Collected data
::::::::

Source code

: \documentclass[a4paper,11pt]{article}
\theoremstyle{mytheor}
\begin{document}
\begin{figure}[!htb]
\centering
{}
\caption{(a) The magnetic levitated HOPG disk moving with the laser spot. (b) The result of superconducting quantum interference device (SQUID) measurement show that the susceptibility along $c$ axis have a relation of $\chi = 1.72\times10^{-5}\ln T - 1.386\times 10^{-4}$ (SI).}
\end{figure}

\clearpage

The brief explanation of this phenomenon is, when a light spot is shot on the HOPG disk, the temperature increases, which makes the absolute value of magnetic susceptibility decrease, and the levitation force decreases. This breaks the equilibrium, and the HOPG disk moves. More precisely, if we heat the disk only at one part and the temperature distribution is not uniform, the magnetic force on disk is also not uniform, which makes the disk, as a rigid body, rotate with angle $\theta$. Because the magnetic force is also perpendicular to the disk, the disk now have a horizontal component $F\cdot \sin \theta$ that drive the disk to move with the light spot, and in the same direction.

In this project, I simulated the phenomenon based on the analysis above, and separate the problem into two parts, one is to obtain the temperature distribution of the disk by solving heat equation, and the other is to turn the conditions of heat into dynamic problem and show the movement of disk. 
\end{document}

::::::::

An exact restatement of the data above is required.

■ EXERCISE ANSWER ■
Source code

: \documentclass[a4paper,11pt]{article}
\theoremstyle{mytheor}
\begin{document}
\begin{figure}[!htb]
\centering
{}
\caption{(a) The magnetic levitated HOPG disk moving with the laser spot. (b) The result of superconducting quantum interference device (SQUID) measurement show that the susceptibility along $c$ axis have a relation of $\chi = 1.72\times10^{-5}\ln T - 1.386\times 10^{-4}$ (SI).}
\end{figure}

\clearpage

The brief explanation of this phenomenon is, when a light spot is shot on the HOPG disk, the temperature increases, which makes the absolute value of magnetic susceptibility decrease, and the levitation force decreases. This breaks the equilibrium, and the HOPG disk moves. More precisely, if we heat the disk only at one part and the temperature distribution is not uniform, the magnetic force on disk is also not uniform, which makes the disk, as a rigid body, rotate with angle $\theta$. Because the magnetic force is also perpendicular to the disk, the disk now have a horizontal component $F\cdot \sin \theta$ that drive the disk to move with the light spot, and in the same direction.

In this project, I simulated the phenomenon based on the analysis above, and separate the problem into two parts, one is to obtain the temperature distribution of the disk by solving heat equation, and the other is to turn the conditions of heat into dynamic problem and show the movement of disk. 
\end{document}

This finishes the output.